Além disso, se é contemplada uma medida que afeta a pena aplicada por crimes constitutivos de graves violações de direitos humanos, tratando-se de uma figura jurídica que permite que seja o Poder Executivo que extinga esta pena mediante uma decisão discricionária, é necessário que exista a possibilidade de solicitar o seu controle jurisdicional, permitindo-se realizar uma análise de ponderação a respeito da afetação que ocasiona aos direitos das vítimas e a seus familiares, assim como assegurar que seja outorgada de forma devida, em consideração aos parâmetros de direito internacional.
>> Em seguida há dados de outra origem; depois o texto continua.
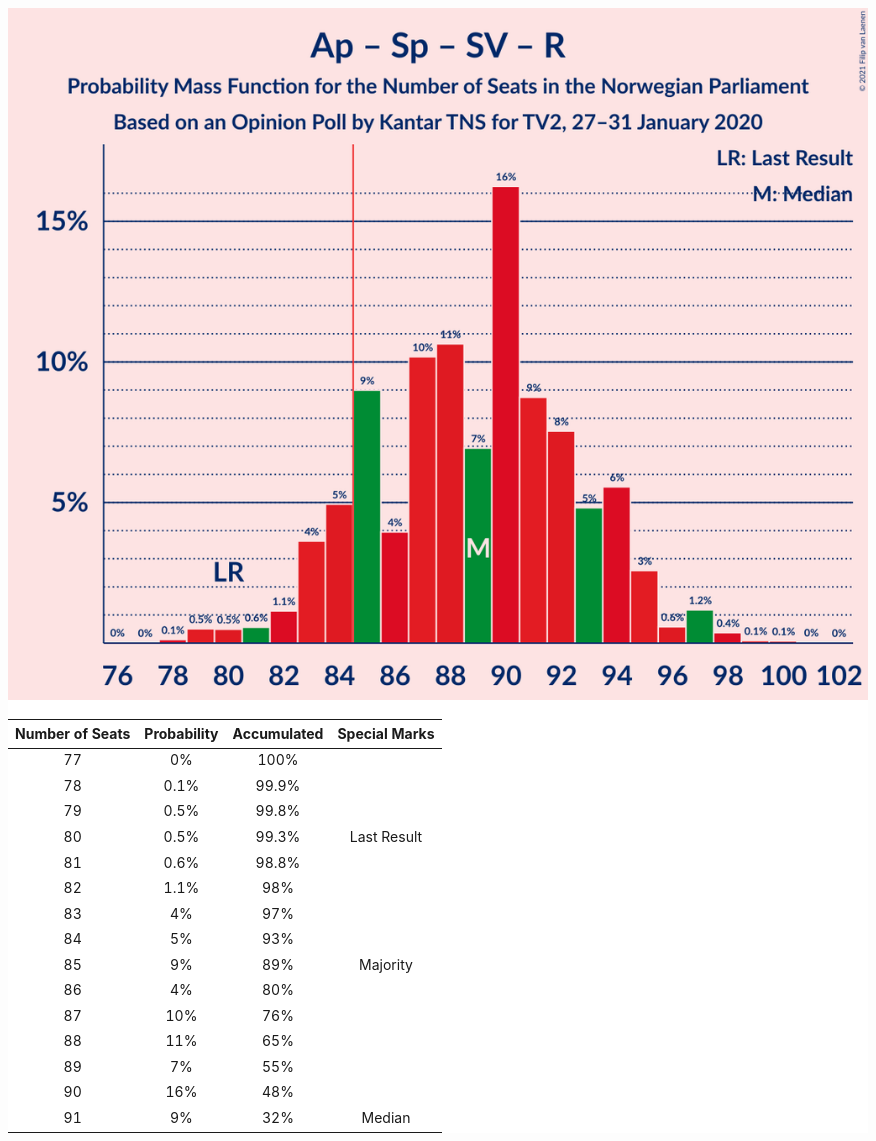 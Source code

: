 ![Graph with seats probability mass function not yet produced](2020-01-31-KantarTNS-coalitions-seats-pmf-ap–sp–sv–r.png "Seats Probability Mass Function")

| Number of Seats | Probability | Accumulated | Special Marks |
|:---------------:|:-----------:|:-----------:|:-------------:|
| 77 | 0% | 100% |  |
| 78 | 0.1% | 99.9% |  |
| 79 | 0.5% | 99.8% |  |
| 80 | 0.5% | 99.3% | Last Result |
| 81 | 0.6% | 98.8% |  |
| 82 | 1.1% | 98% |  |
| 83 | 4% | 97% |  |
| 84 | 5% | 93% |  |
| 85 | 9% | 89% | Majority |
| 86 | 4% | 80% |  |
| 87 | 10% | 76% |  |
| 88 | 11% | 65% |  |
| 89 | 7% | 55% |  |
| 90 | 16% | 48% |  |
| 91 | 9% | 32% | Median |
Por se tratar de graves violações aos direitos humanos e levando em conta o desenvolvimento do Direito Penal Internacional, é necessário que, além da situação de saúde do condenado, sejam levados em conta outros fatores ou critérios, tais como: que tenha sido cumprido uma parte considerável da pena privativa de liberdade e que tenha sido pago a reparação civil imposta na condenação; a conduta do condenado a respeito do esclarecimento da verdade; o reconhecimento da gravidade dos crimes praticados e sua reabilitação; e os efeitos que sua liberação antecipada terá a nível social e sobre as vítimas e seus familiares.
No que diz respeito ao possível controle jurisdicional da resolução do Presidente da República que concedeu indulto e direito de graça a Fujimori, a decisão pode ser objeto de controle judicial.
A Corte recorda que todas as autoridades de um Estado Parte na Convenção Americana, entre eles os juízes e órgãos vinculados à administração da justiça, têm a obrigação de exercer um controle de convencionalidade, evidentemente no contexto de suas respectivas competências e das regulações processuais correspondentes, de modo que a interpretação e aplicação do direito nacional seja consistente com as obrigações internacionais do Estado em matéria de direitos humanos. Nesta tarefa devem ter em conta não somente a CADH e demais instrumentos interamericanos, mas também a interpretação que destes pela Corte IDH. Além disso, a respeito da implementação de uma sentença da Corte, o órgão judicial tem a função de fazer prevalecer a CADH e as decisões da Corte sobre a normatividade interna, interpretações e práticas que obstruam o cumprimento do disposto num determinado caso.
Por conseguinte, competirá às autoridades nacionais analisar se o ordenamento jurídico peruano prevê outras medidas que, sem implicar um perdão da pena pelo Executivo, permitam proteger a vida e a integridade de Alberto Fujimori, condenado por graves violações aos direitos humanos, no caso em que realmente sua situação de saúde e condições de detenção ponham em perigo sua vida. Deve-se ponderar qual é a medida mais consentânea com o respeito ao princípio da proporcionalidade e do acesso à justiça das vítimas.